WORK TASK ▸ Work through the listing below, copying each line that carries the word "cannot".

*** RECORD SET Section Begins ***

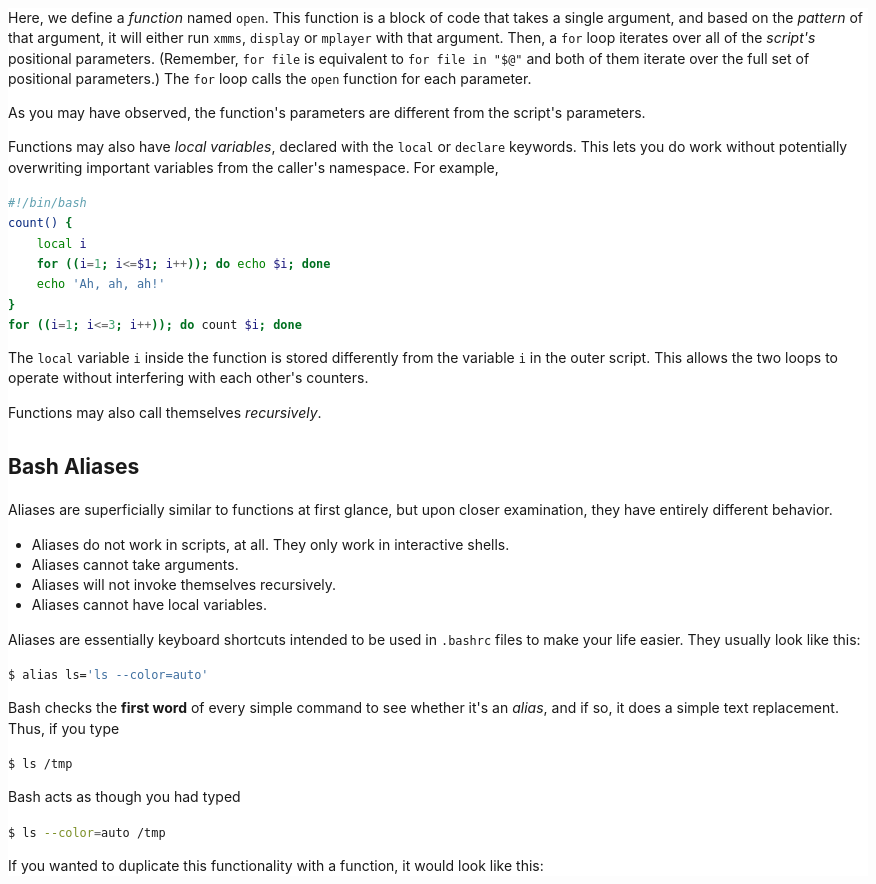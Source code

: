 Here, we define a *function* named `open`.  This function is a block of code that takes a single argument, and based on the *pattern* of that argument, it will either run `xmms`, `display` or `mplayer` with that argument.  Then, a `for` loop iterates over all of the *script's* positional parameters.  (Remember, `for file` is equivalent to `for file in "$@"` and both of them iterate over the full set of positional parameters.)  The `for` loop calls the `open` function for each parameter. 

As you may have observed, the function's parameters are different from the script's parameters. 

Functions may also have *local variables*, declared with the `local` or `declare` keywords. This lets you do work without potentially overwriting  important variables from the caller's namespace.  For example, 

```bash
#!/bin/bash
count() {
    local i
    for ((i=1; i<=$1; i++)); do echo $i; done
    echo 'Ah, ah, ah!'
}
for ((i=1; i<=3; i++)); do count $i; done
```

The `local` variable `i` inside the function is stored differently from the variable `i` in the outer script.  This allows the two loops to operate without interfering with each other's counters. 

Functions may also call themselves *recursively*.

## Bash Aliases
Aliases are superficially similar to functions at first glance, but upon closer examination, they have entirely different behavior. 

- Aliases do not work in scripts, at all. They only work in interactive shells. 
- Aliases cannot take arguments. 
- Aliases will not invoke themselves recursively. 
- Aliases cannot have local variables. 

Aliases are essentially keyboard shortcuts intended to be used in `.bashrc` files to make your life easier.  They usually look like this: 

```bash
$ alias ls='ls --color=auto'
```

Bash checks the **first word** of every simple command to see whether it's an *alias*, and if so, it does a simple text replacement. Thus, if you type 

```bash
$ ls /tmp
```

Bash acts as though you had typed 

```bash
$ ls --color=auto /tmp
```

If you wanted to duplicate this functionality with a function, it would look like this:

*** RECORD SET Section Ends ***

SOLUTION ▸
- Aliases cannot take arguments. 
- Aliases cannot have local variables. 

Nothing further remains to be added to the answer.